St. John's Church in Jersey City was built in 1870. Once known as the “Millionaires’ Church,” it was one of several Jersey City churches that closed in the 1980s and 90s due to a shrinking congregation facing growing expenses. It has not housed a congregation since 1994.
In March 2013 the City of Jersey City served the Diocese of Newark with a Notice of Unsafe Structure for St. John's, requiring the diocese to either demolish or repair the building, or face weekly fines. The diocesan Trustees concur with the assessment that the building is unsafe.
Why doesn’t the diocese repair St. John’s?
The cost of repair – estimated to be in the millions of dollars – is far beyond the diocese's means.
Why doesn’t the diocese sell St. John’s?
While various groups have approached the diocesan Trustees to discuss acquiring the property, none have ever made an actual proposal to purchase it.
What is the status of designating St. John’s a landmark?
An ordinance to designate St. John’s a landmark was introduced to the City Council of Jersey City, which voted to table it in 2008. Questions regarding the City Council’s actions should be directed to them.
What is currently happening to St. John’s building?
The diocesan Trustees are complying with the Notice of Unsafe Structure by contracting with LVI Services to demolish the building.
In order to make the structure safe to demolish, asbestos abatement was first required on the upper level, around the windows and ceiling (asbestos abatement of the lower level was done a few years ago). LVI completed this work on Friday, May 17, 2013.
On May 21, 2013 LVI submitted the required application to the City of Jersey City for a demolition permit.
What is the future of Episcopal ministry in Jersey City?
The Diocese of Newark is committed to ministry in the Jersey City community through the three remaining Jersey City Episcopal churches, Grace Church Van Vorst, Church of the Incarnation and St. Paul's Church in Bergen.

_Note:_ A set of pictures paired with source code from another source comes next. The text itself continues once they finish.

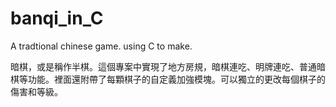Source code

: # banqi_in_C
A tradtional chinese game. using C to make.

暗棋，或是稱作半棋。這個專案中實現了地方房規，暗棋連吃、明牌連吃、普通暗棋等功能。裡面還附帶了每顆棋子的自定義加強模塊。可以獨立的更改每個棋子的傷害和等級。
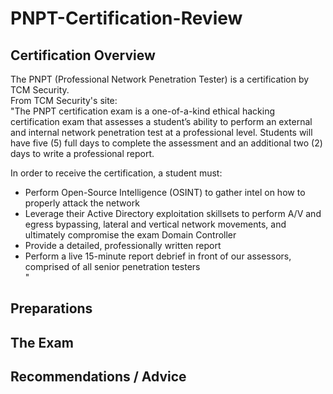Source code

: # PNPT-Certification-Review
## Certification Overview
The PNPT (Professional Network Penetration Tester) is a certification by TCM Security.                                                                                                                           
From TCM Security's site:                                                                                                                                                                                        
"The PNPT certification exam is a one-of-a-kind ethical hacking certification exam that assesses a student’s ability to perform an external and internal network penetration test at a professional level.  Students will have five (5) full days to complete the assessment and an additional two (2) days to write a professional report.

In order to receive the certification, a student must:
* Perform Open-Source Intelligence (OSINT) to gather intel on how to properly attack the network
* Leverage their Active Directory exploitation skillsets to perform A/V and egress bypassing, lateral and vertical network movements, and ultimately compromise the exam Domain Controller
* Provide a detailed, professionally written report
* Perform a live 15-minute report debrief in front of our assessors, comprised of all senior penetration testers                                                                                                 
"
## Preparations 
## The Exam
## Recommendations / Advice

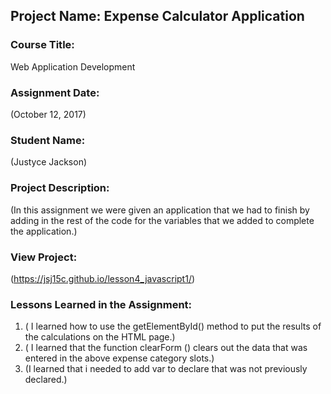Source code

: ## Project Name:  Expense Calculator Application

### Course Title:
Web Application Development

### Assignment Date:  
(October 12, 2017)

### Student Name:  
(Justyce Jackson)

### Project Description:
(In this assignment we were given an application that we had to finish by adding in the
rest of the code for the variables that we added to complete the application.)

### View Project:
(https://jsj15c.github.io/lesson4_javascript1/)

### Lessons Learned in the Assignment:
1. ( I learned how to use the getElementById() method to put the results of the calculations on the HTML page.)
2. ( I learned that the function clearForm () clears out the data that was entered in the above expense category slots.)
3. (I learned that i needed to add var to declare that was not previously declared.)

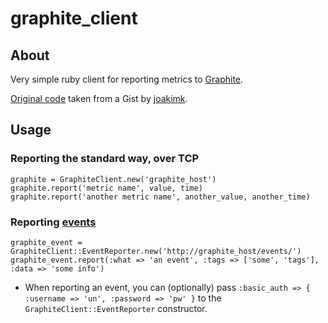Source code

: # graphite_client #

## About ##

Very simple ruby client for reporting metrics to [Graphite](http://graphite.wikidot.com/).

[Original code](https://gist.github.com/1678399) taken from a Gist by [joakimk](https://github.com/joakimk/).

## Usage ##

### Reporting the standard way, over TCP ###

    graphite = GraphiteClient.new('graphite_host')
    graphite.report('metric name', value, time)
    graphite.report('another metric name', another_value, another_time)

### Reporting [events](https://code.launchpad.net/~lucio.torre/graphite/add-events/+merge/69142) ###

    graphite_event = GraphiteClient::EventReporter.new('http://graphite_host/events/')
    graphite_event.report(:what => 'an event', :tags => ['some', 'tags'], :data => 'some info')

* When reporting an event, you can (optionally) pass `:basic_auth => { :username => 'un', :password => 'pw' }` to the `GraphiteClient::EventReporter` constructor.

All sales proceeds from previously closed Jersey City churches were used to create the Jersey City Area Ministry (JCAM) Fund, which since 1997 has supported meal programs for the homeless or those living in poverty; enrichment programs for children whose parents otherwise couldn’t afford them; and other ministries benefiting the residents of Jersey City. Any net sale proceeds from St. John’s would likewise go to the JCAM Fund to support existing and future ministry in Jersey City.